People had the same theory for chatgpt, except rather than Xi and Tiananmen, it was how to make meth and anti-"woke" topics.
A US Tiananmen-comparable example would be ChatGPT censoring George Floyd's death or killing of Native Americans, etc. ChatGPT doesn't censor these topics
Huh? TPTB in the US do not try to censor those topics; if anything they encourage discussion of them (or at least did until this year). US "AI" systems censor much the same topics as US social networks, just as Chinese "AI" systems censor much the same topics as Chinese social networks.
Related:
South Korea bans new DeepSeek AI downloads
https://news.ycombinator.com/item?id=43076325
Major Chinese tech companies often collaborate with government entities, potentially compromising user privacy. Given China's regulatory environment, where authorities can access data held by domestic firms, users worldwide should exercise caution when engaging with platforms from such backgrounds.
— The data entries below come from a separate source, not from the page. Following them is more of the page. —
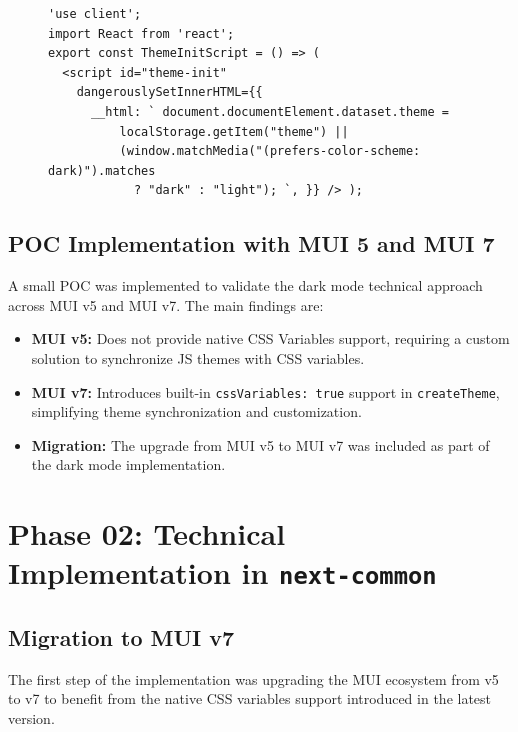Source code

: \begin{figure}[h]
\centering
\begin{lstlisting}[caption={ThemeInitScript.tsx}]
'use client';
import React from 'react';
export const ThemeInitScript = () => (
  <script id="theme-init"
    dangerouslySetInnerHTML={{
      __html: ` document.documentElement.dataset.theme =
          localStorage.getItem("theme") ||
          (window.matchMedia("(prefers-color-scheme: dark)").matches
            ? "dark" : "light"); `, }} /> );
\end{lstlisting}
\label{fig:theme-init-script}
\end{figure}

\subsection{POC Implementation with MUI 5 and MUI 7}

A small POC was implemented to validate the dark mode technical approach across MUI v5 and MUI v7. The main findings are:

\begin{itemize}
    \item \textbf{MUI v5:} Does not provide native CSS Variables support, requiring a custom solution to synchronize \ac{JS} themes with \acs{CSS} variables.
    
    \item \textbf{MUI v7:} Introduces built-in \texttt{cssVariables: true} support in \texttt{createTheme}, simplifying theme synchronization and customization.
    
    \item \textbf{Migration:} The upgrade from MUI v5 to MUI v7 was included as part of the dark mode implementation.
\end{itemize}

\section{Phase 02: Technical Implementation in \texttt{next-common}}

\subsection{Migration to MUI v7}

The first step of the implementation was upgrading the MUI ecosystem from v5 to v7 to benefit from the native CSS variables support introduced in the latest version.

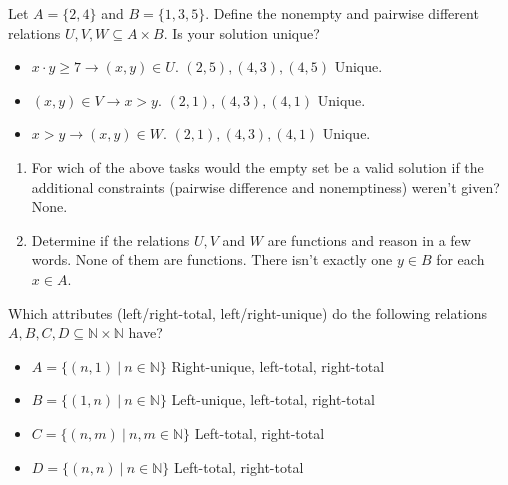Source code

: \documentclass{exercise}
\begin{document}
   Let $A = \{ 2, 4 \} $ and $B = \{ 1, 3, 5 \} $. Define the nonempty and pairwise different relations $U, V, W \subseteq A \times B$. Is your solution unique?
    \begin{itemize}
      \item $x \cdot y \geq 7 \rightarrow (x, y) \in U$.
        \newline
        $(2,5),(4,3),(4,5)$ Unique.
      \item $(x, y) \in V \rightarrow x > y$.
        \newline
        $(2,1),(4,3),(4,1)$ Unique.
      \item $x > y \rightarrow (x, y) \in W$.
        \newline
        $(2,1),(4,3),(4,1)$ Unique.
    \end{itemize}

    \begin{enumerate}
      \item For wich of the above tasks would the empty set be a valid solution if the additional constraints (pairwise difference and nonemptiness) weren't given?
      \newline
      None.

      \item Determine if the relations $U, V$ and $W$ are functions and reason in a few words.
      \newline
      None of them are functions. There isn't exactly one $y \in B$ for each $x \in A$.

    \end{enumerate}

   Which attributes (left/right-total, left/right-unique) do the following relations $A, B, C, D \subseteq \mathbb{N} \times \mathbb{N}$ have?
    \begin{itemize}
      \item $A = \{(n, 1) \: | \: n \in \mathbb{N}\}$
      \newline
      Right-unique, left-total, right-total
      \item $B = \{(1, n) \: | \: n \in \mathbb{N}\}$
      \newline
      Left-unique, left-total, right-total
      \item $C = \{(n, m) \: | \: n,m \in \mathbb{N}\}$
      \newline
      Left-total, right-total
      \item $D = \{(n, n) \: | \: n \in \mathbb{N}\}$
      \newline
      Left-total, right-total
    \end{itemize}
\end{document}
Which countries don’t have a process for the same thing…specifically?
m8 they shared their database with the entire world: https://www.wiz.io/blog/wiz-research-uncovers-exposed-deepse...
"Unintentionally exposed" and "deliberately gave" are two meaningfully different actions, both of which are examples of why much better regulation and legislation of individuals rights over their data are needed.
Shouldn't this be the other way around? TikTok has the most user data for any LLM to train with. I bet they will make a killing with it, unless of course the CCP decrees that they share it for free.
Firstly, Bytedance is far more than just Tiktok.
Secondly, most data in China is shared among most companies anyway, because, firstly, the government (not necessarily CCP) orders most companies to share data with "technological leaders" and "strategically important" companies, and secondly because computer security is mostly an alien concept to Chinese.
Copyright (broadly speaking, most restrictions on unrestricted dissemination if data) is what is killing the US economy.
> computer security is mostly an alien concept to Chinese.
that's the main reason
i don't know how the situation is elsewhere, but in China, 2/3 of startups expose their databases on public network with a password 'abc123'
How do you know that?
i'm the one who set the password
security is not a requirement for many startups, velocity is
> i'm the one who set the password
You, personally, set the password to a public internet-facing database to 'abc123'?
And if you really did, how much do you estimate that increased your 'velocity'?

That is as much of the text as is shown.